Home / I diritti nel Mondo / World Bank e Aids: rapporto 2012

World Bank e Aids: rapporto 2012

Sguardo internazionale alla malattia in termini economici

La malattia è una realtà biologia da sempre presente nell’uomo. Attraverso la sua natura primitiva e la sua innaturale perversione, si sono prodotte nuove realtà virali che intaccano il nostro corpo: esempio ecclatante di quello che sto dicendo può darcelo l’AIDS, nata  probabilmente nell’Africa subsahariana per trasmissione “animale-uomo”, provocando così una epidemia globale.
Il primo caso documentato di AIDS risale al 1959, quando la presenza del virus dell’HIV fu riscontrata in un campione di sangue proveniente da Kinshasa, città della Repubblica democratica del Congo.
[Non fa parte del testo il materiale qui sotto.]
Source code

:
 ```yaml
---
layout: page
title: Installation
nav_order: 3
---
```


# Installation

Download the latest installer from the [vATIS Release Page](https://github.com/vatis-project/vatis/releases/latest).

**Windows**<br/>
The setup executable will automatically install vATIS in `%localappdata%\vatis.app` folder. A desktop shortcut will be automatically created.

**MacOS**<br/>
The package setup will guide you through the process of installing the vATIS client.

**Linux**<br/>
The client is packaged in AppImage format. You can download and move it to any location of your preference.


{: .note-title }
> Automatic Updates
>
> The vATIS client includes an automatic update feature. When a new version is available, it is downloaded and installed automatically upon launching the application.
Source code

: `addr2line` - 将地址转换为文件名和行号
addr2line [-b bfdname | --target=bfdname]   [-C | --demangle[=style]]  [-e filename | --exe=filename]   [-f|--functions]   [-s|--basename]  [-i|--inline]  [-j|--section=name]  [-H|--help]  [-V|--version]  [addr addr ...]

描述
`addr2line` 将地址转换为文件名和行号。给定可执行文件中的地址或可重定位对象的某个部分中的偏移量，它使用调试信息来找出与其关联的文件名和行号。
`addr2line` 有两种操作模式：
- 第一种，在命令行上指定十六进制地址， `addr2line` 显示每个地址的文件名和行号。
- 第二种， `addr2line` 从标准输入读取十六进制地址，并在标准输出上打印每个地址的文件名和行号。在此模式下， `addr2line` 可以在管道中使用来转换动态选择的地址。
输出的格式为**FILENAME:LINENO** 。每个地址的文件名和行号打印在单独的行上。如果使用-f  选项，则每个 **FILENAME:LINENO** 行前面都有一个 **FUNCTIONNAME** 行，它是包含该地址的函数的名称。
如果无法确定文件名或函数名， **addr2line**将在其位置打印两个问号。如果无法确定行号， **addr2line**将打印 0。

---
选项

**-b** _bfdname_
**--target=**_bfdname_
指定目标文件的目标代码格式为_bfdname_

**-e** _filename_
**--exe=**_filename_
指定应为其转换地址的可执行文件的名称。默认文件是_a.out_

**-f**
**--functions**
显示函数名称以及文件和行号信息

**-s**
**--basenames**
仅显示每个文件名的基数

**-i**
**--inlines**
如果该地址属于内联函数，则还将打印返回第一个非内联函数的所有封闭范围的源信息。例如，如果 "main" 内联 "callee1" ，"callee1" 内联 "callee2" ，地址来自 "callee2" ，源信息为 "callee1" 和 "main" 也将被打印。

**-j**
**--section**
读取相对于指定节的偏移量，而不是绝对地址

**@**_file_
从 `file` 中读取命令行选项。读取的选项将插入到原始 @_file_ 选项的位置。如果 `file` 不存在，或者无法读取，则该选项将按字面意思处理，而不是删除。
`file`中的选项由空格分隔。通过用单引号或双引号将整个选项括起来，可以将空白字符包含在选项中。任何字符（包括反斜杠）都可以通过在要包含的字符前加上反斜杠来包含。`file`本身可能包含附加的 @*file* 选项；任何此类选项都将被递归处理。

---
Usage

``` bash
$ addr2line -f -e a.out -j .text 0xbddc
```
Attualmente UNAIDS e il WHO hanno stimato che ci siano stati 25 milioni di morti dalla scoperta della sindrome e solo nel 2005 sono stati stimati circa 3,1 milioni di morti di cui 570.000 bambini.

In un momento come quello di oggi e degli ultimi 5 anni di deficit di crescita e di incertezza sulle prospettive future, il  14 marzo 2012  è stato pubblicato un Rapporto della “World Bank” (banca mondiale) nel quale  sottolinea il carattere d’urgenza  per la materia di Prevenzione in capo ai Governi Africani nei confronti di nuove infezioni da HIV. Si sottolinea in particolar modo drammaticità della crescita in numero di persone che contraggono giornalmente la malattia e sulla sostenibilità che si dovrà tenere, a livello mondiale, nei prossimi anni: oggigiorno si contano oltre 30 milioni di casi che vivono da anni in queste condizioni e oltre 60 milioni di nuovi contagiati in una decade, specialmente nel continente cosiddetto “nero”.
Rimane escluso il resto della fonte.